Art is a place where history, religion, psychology, politics and culture converge. The Art Department at Swarthmore offers two avenues of study: studio art and art history. In both, students are introduced to basic skills of visual analysis and expression and to the conceptual frameworks necessary for applying them across disciplines and professions. The study seeks to answer the following questions: Why is having a keen visual intelligence so crucial to a rewarding life? Why are museums one of the first places we go to understand the culture and history of a people? What goes on between the eye, mind and hand during the process of creating a work of art?
The artists and art historians at Swarthmore College consider visual intelligence to be fundamental to a liberal arts education. We believe that the ability to understand works of art -- either through analysis or practice -- is the key to a richer understanding of the human experience. The study of art is the most direct way of developing a better understanding and appreciation of the cultures and societies of our contemporary world, the visual phenomena found in it-both in nature and in society -- and the historical record of human development. Artists have and continue to interpret their experiences and art historians have and continue to interpret the objects made.

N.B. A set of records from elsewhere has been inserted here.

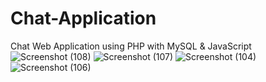 # Chat-Application
Chat Web Application using PHP with MySQL &amp; JavaScript
![Screenshot (108)](https://user-images.githubusercontent.com/49005530/165728708-5cee1574-f587-44a6-8a76-49bf797ca590.png)
![Screenshot (107)](https://user-images.githubusercontent.com/49005530/165728735-70daa1e9-4e71-4c9f-a2b7-0ece7f847afe.png)
![Screenshot (104)](https://user-images.githubusercontent.com/49005530/165728765-c8029eb9-ee06-4bdc-b976-dc710dcf0f0a.png)
![Screenshot (106)](https://user-images.githubusercontent.com/49005530/165728789-71378045-d8dd-4b5e-929c-6bb516100abd.png)
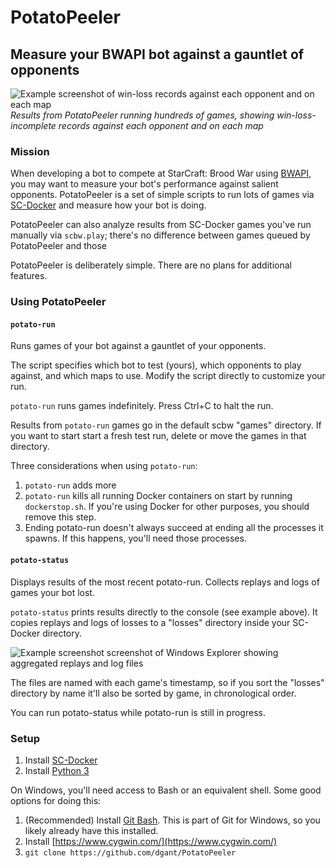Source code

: # PotatoPeeler
## Measure your BWAPI bot against a gauntlet of opponents

![Example screenshot of win-loss records against each opponent and on each map](https://github.com/dgant/PotatoPeeler/blob/main/exampleresults.png)
*Results from PotatoPeeler running hundreds of games, showing win-loss-incomplete records against each opponent and on each map*

### Mission
When developing a bot to compete at StarCraft: Brood War using [BWAPI](https://github.com/bwapi/bwapi), you may want to measure your bot's performance against salient opponents. PotatoPeeler is a set of simple scripts to run lots of games via [SC-Docker](https://github.com/basil-ladder/sc-docker) and measure how your bot is doing.

PotatoPeeler can also analyze results from SC-Docker games you've run manually via `scbw.play`; there's no difference between games queued by PotatoPeeler and those

PotatoPeeler is deliberately simple. There are no plans for additional features.

### Using PotatoPeeler

#### `potato-run`
Runs games of your bot against a gauntlet of your opponents.

The script specifies which bot to test (yours), which opponents to play against, and which maps to use. Modify the script directly to customize your run.

`potato-run` runs games indefinitely. Press Ctrl+C to halt the run.

Results from `potato-run` games go in the default scbw "games" directory. If you want to start start a fresh test run, delete or move the games in that directory.

Three considerations when using `potato-run`:
1. `potato-run` adds more 
1. `potato-run` kills all running Docker containers on start by running `dockerstop.sh`. If you're using Docker for other purposes, you should remove this step.
2. Ending potato-run doesn't always succeed at ending all the processes it spawns. If this happens, you'll need those processes.

#### `potato-status`
Displays results of the most recent potato-run. Collects replays and logs of games your bot lost.

`potato-status` prints results directly to the console (see example above). It copies replays and logs of losses to a "losses" directory inside your SC-Docker directory.

![Example screenshot screenshot of Windows Explorer showing aggregated replays and log files](https://github.com/dgant/PotatoPeeler/blob/main/examplelosses.png)

The files are named with each game's timestamp, so if you sort the "losses" directory by name it'll also be sorted by game, in chronological order.

You can run potato-status while potato-run is still in progress.

### Setup
1. Install [SC-Docker](https://github.com/basil-ladder/sc-docker)
2. Install [Python 3](https://www.python.org/downloads/)

On Windows, you'll need access to Bash or an equivalent shell. Some good options for doing this:
1. (Recommended) Install [Git Bash](https://gitforwindows.org/). This is part of Git for Windows, so you likely already have this installed.
2. Install [https://www.cygwin.com/](https://www.cygwin.com/)
3. `git clone https://github.com/dgant/PotatoPeeler`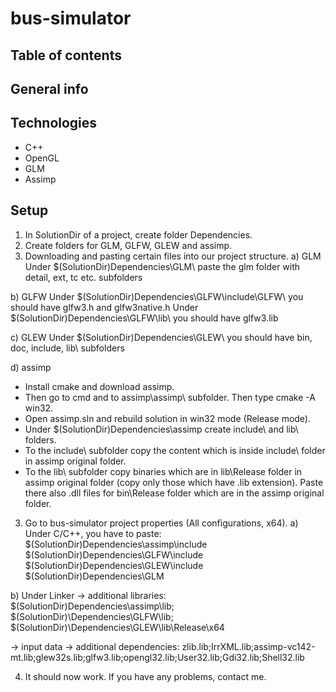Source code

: # bus-simulator

## Table of contents

## General info

## Technologies
- C++
- OpenGL
- GLM
- Assimp
## Setup
1. In SolutionDir of a project, create folder Dependencies.
2. Create folders for GLM, GLFW, GLEW and assimp.
3. Downloading and pasting certain files into our project structure.
a) GLM
Under $(SolutionDir)Dependencies\GLM\ paste the glm folder with detail, ext, tc etc. subfolders

b) GLFW
Under $(SolutionDir)Dependencies\GLFW\include\GLFW\ you should have glfw3.h and glfw3native.h
Under $(SolutionDir)Dependencies\GLFW\lib\ you should have glfw3.lib

c) GLEW
Under $(SolutionDir)Dependencies\GLEW\ you should have bin\, doc\, include\, lib\ subfolders

d) assimp
- Install cmake and download assimp.
- Then go to cmd and to assimp\assimp\ subfolder. Then type cmake -A win32.
- Open assimp.sln and rebuild solution in win32 mode (Release mode).
- Under $(SolutionDir)Dependencies\assimp create include\ and lib\ folders.
- To the include\ subfolder copy the content which is inside include\ folder in assimp original folder.
- To the lib\ subfolder copy binaries which are in lib\Release folder in assimp original folder (copy only those which have .lib extension).
  Paste there also .dll files for bin\Release folder which are in the assimp original folder.

3. Go to bus-simulator project properties (All configurations, x64). 
a) Under C/C++, you have to paste:
$(SolutionDir)Dependencies\assimp\include
$(SolutionDir)Dependencies\GLFW\include
$(SolutionDir)Dependencies\GLEW\include
$(SolutionDir)Dependencies\GLM

b) Under Linker -> additional libraries:
$(SolutionDir)Dependencies\assimp\lib;
$(SolutionDir)\Dependencies\GLFW\lib;
$(SolutionDir)\Dependencies\GLEW\lib\Release\x64

-> input data -> additional dependencies:
zlib.lib;IrrXML.lib;assimp-vc142-mt.lib;glew32s.lib;glfw3.lib;opengl32.lib;User32.lib;Gdi32.lib;Shell32.lib

4. It should now work. If you have any problems, contact me.
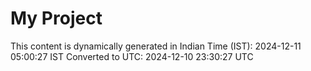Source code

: # My Project

This content is dynamically generated in Indian Time (IST): 2024-12-11 05:00:27 IST
Converted to UTC: 2024-12-10 23:30:27 UTC
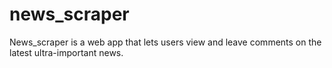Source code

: # news_scraper

News_scraper is a web app that lets users view and leave comments on the latest ultra-important news.
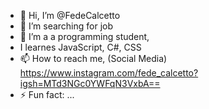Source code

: - 👋 Hi, I’m @FedeCalcetto
- 👀 I’m searching for job
- 🌱 I’m a a programming student,
- I learnes JavaScript, C#, CSS 
- 📫 How to reach me, (Social Media) https://www.instagram.com/fede_calcetto?igsh=MTd3NGc0YWFqN3VxbA==
- ⚡ Fun fact: ...

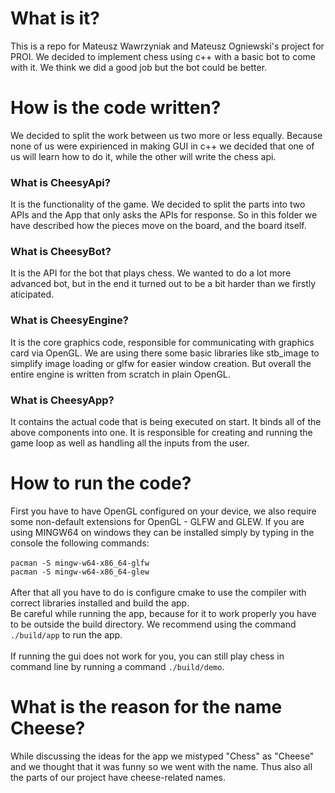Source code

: # What is it?

This is a repo for Mateusz Wawrzyniak and Mateusz Ogniewski's project for PROI. We decided to implement chess using c++ with a basic bot to come with it. We think we did a good job but the bot could be better.

# How is the code written?

We decided to split the work between us two more or less equally. Because none of us were expirienced in making GUI in c++ we decided that one of us will learn how to do it, while the other will write the chess api.

### What is CheesyApi?

It is the functionality of the game. We decided to split the parts into two APIs and the App that only asks the APIs for response. So in this folder we have described how the pieces move on the board, and the board itself.

### What is CheesyBot?

It is the API for the bot that plays chess. We wanted to do a lot more advanced bot, but in the end it turned out to be a bit harder than we firstly aticipated.

### What is CheesyEngine?

It is the core graphics code, responsible for communicating with graphics card via OpenGL. We are using there some basic libraries like stb_image to simplify image loading or glfw for easier window creation. But overall the entire engine is written from scratch in plain OpenGL.

### What is CheesyApp?

It contains the actual code that is being executed on start. It binds all of the above components into one. It is responsible for creating and running the game loop as well as handling all the inputs from the user.

# How to run the code?

First you have to have OpenGL configured on your device, we also require some non-default extensions for OpenGL - GLFW and GLEW. If you are using MINGW64 on windows they can be installed simply by typing in the console the following commands:\
\
`pacman -S mingw-w64-x86_64-glfw`\
`pacman -S mingw-w64-x86_64-glew`\
\
After that all you have to do is configure cmake to use the compiler with correct libraries installed and build the app.\
Be careful while running the app, because for it to work properly you have to be outside the build directory. We recommend using the command\
`./build/app` to run the app.\
\
If running the gui does not work for you, you can still play chess in command line by running a command `./build/demo`.

# What is the reason for the name Cheese?

While discussing the ideas for the app we mistyped "Chess" as "Cheese" and we thought that it was funny so we went with the name. Thus also all the parts of our project have cheese-related names.

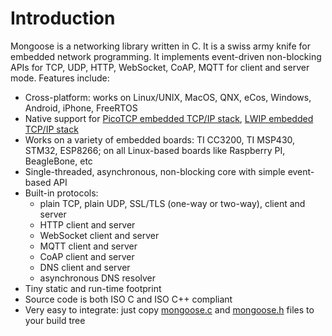 # Introduction

Mongoose is a networking library written in C.
It is a swiss army knife for embedded network programming.
It implements event-driven non-blocking APIs for TCP, UDP, HTTP,
WebSocket, CoAP, MQTT for client and server mode.
Features include:

- Cross-platform: works on Linux/UNIX, MacOS, QNX, eCos, Windows, Android,
  iPhone, FreeRTOS
- Native support for [PicoTCP embedded TCP/IP stack](http://www.picotcp.com),
  [LWIP embedded TCP/IP stack](https://en.wikipedia.org/wiki/LwIP)
- Works on a variety of embedded boards: TI CC3200, TI MSP430, STM32, ESP8266;
  on all Linux-based boards like Raspberry PI, BeagleBone, etc
- Single-threaded, asynchronous, non-blocking core with simple event-based API
- Built-in protocols:
   - plain TCP, plain UDP, SSL/TLS (one-way or two-way), client and server
   - HTTP client and server
   - WebSocket client and server
   - MQTT client and server
   - CoAP client and server
   - DNS client and server
   - asynchronous DNS resolver
- Tiny static and run-time footprint
- Source code is both ISO C and ISO C++ compliant
- Very easy to integrate: just copy
  [mongoose.c](https://raw.githubusercontent.com/cesanta/mongoose/master/mongoose.c) and
  [mongoose.h](https://raw.githubusercontent.com/cesanta/mongoose/master/mongoose.h)
  files to your build tree
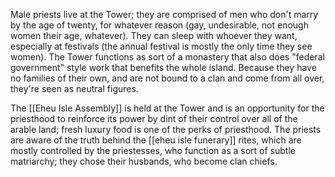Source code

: Male priests live at the Tower; they are comprised of men who don't marry by the age of twenty, for whatever reason (gay, undesirable, not enough women their age, whatever). They can sleep with whoever they want, especially at festivals (the annual festival is mostly the only time they see women). The Tower functions as sort of a monastery that also does "federal government" style work that benefits the whole island. Because they have no families of their own, and are not bound to a clan and come from all over, they're seen as neutral figures. 

The [[Eheu Isle Assembly]] is held at the Tower and is an opportunity for the priesthood to reinforce its power by dint of their control over all of the arable land; fresh luxury food is one of the perks of priesthood. The priests are aware of the truth behind the [[eheu isle funerary]] rites, which are mostly controlled by the priestesses, who function as a sort of subtle matriarchy; they chose their husbands, who become clan chiefs.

Our students learn and create in a department that is made up of a close-knit group of practitioners and historians of art. This unique environment allows the kind of one-on-one relationship to faculty and colleagues that enables our students to gain the skills they need to succeed in their chosen paths. The proximity to Philadelphia and to some of the most important collections of art in the United States, as well as to the lively young artists scene and events such as First Friday, puts Swarthmore in a unique position compared to other liberal arts colleges across the country.